Your instructions :: For the listing below, give the count of lines containing the string "https" and nothing else.
Start of Block
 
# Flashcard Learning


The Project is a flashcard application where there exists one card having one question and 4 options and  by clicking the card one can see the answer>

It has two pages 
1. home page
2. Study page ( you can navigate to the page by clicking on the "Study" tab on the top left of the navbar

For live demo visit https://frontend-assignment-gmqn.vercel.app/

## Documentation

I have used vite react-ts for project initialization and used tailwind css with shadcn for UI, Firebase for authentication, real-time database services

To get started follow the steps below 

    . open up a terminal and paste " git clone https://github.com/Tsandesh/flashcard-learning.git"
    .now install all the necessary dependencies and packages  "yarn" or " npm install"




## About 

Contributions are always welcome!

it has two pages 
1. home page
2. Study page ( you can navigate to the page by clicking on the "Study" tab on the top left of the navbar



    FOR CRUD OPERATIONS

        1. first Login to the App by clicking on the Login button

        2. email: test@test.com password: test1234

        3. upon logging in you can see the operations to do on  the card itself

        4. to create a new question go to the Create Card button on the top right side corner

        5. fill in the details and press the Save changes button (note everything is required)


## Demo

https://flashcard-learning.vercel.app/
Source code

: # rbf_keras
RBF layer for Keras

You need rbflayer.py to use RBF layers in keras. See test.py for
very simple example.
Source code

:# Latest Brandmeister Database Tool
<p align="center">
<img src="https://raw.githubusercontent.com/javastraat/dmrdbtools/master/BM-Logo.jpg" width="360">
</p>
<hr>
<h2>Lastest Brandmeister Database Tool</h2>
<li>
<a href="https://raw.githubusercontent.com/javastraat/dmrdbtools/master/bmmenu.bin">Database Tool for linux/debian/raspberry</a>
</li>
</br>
End of Block
Start of Block
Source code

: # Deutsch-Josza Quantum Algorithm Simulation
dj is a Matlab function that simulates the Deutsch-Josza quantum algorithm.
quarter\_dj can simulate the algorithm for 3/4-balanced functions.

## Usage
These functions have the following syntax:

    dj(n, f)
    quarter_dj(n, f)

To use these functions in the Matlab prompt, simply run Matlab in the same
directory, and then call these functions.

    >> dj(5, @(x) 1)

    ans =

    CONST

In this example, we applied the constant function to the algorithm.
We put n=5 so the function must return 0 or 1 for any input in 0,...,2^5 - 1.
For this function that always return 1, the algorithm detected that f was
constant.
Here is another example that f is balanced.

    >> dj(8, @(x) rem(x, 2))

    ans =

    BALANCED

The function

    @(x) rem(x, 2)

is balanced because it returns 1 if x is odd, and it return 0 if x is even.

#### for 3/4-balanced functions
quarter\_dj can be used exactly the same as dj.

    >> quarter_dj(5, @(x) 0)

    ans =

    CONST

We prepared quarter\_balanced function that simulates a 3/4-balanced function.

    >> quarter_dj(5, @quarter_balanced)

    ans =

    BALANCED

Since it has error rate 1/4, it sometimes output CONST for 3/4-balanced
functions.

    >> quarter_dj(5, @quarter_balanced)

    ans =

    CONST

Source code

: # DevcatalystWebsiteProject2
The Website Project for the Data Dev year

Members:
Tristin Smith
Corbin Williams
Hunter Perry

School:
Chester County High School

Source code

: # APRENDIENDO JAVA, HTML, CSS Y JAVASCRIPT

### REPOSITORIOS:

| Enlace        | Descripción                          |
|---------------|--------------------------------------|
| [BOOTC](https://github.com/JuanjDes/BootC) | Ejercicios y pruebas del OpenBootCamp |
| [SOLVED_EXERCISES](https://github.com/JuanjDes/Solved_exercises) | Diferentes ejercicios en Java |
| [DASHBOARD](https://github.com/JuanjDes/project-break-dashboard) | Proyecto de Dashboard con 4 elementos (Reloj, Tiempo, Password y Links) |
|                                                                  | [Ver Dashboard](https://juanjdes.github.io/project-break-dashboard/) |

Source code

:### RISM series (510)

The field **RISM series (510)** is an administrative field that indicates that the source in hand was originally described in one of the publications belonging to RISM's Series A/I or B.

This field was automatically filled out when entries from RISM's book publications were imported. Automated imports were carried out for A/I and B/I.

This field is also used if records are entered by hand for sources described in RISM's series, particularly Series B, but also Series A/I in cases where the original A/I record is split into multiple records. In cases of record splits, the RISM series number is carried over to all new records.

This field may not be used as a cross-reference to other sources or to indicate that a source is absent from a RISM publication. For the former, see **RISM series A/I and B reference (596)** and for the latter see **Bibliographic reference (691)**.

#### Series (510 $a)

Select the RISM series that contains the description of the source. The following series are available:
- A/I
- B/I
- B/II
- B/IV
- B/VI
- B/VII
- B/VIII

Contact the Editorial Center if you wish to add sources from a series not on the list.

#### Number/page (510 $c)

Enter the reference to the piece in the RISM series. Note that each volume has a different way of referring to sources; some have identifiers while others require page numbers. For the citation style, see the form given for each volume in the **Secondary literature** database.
End of Block
Task answer :: 9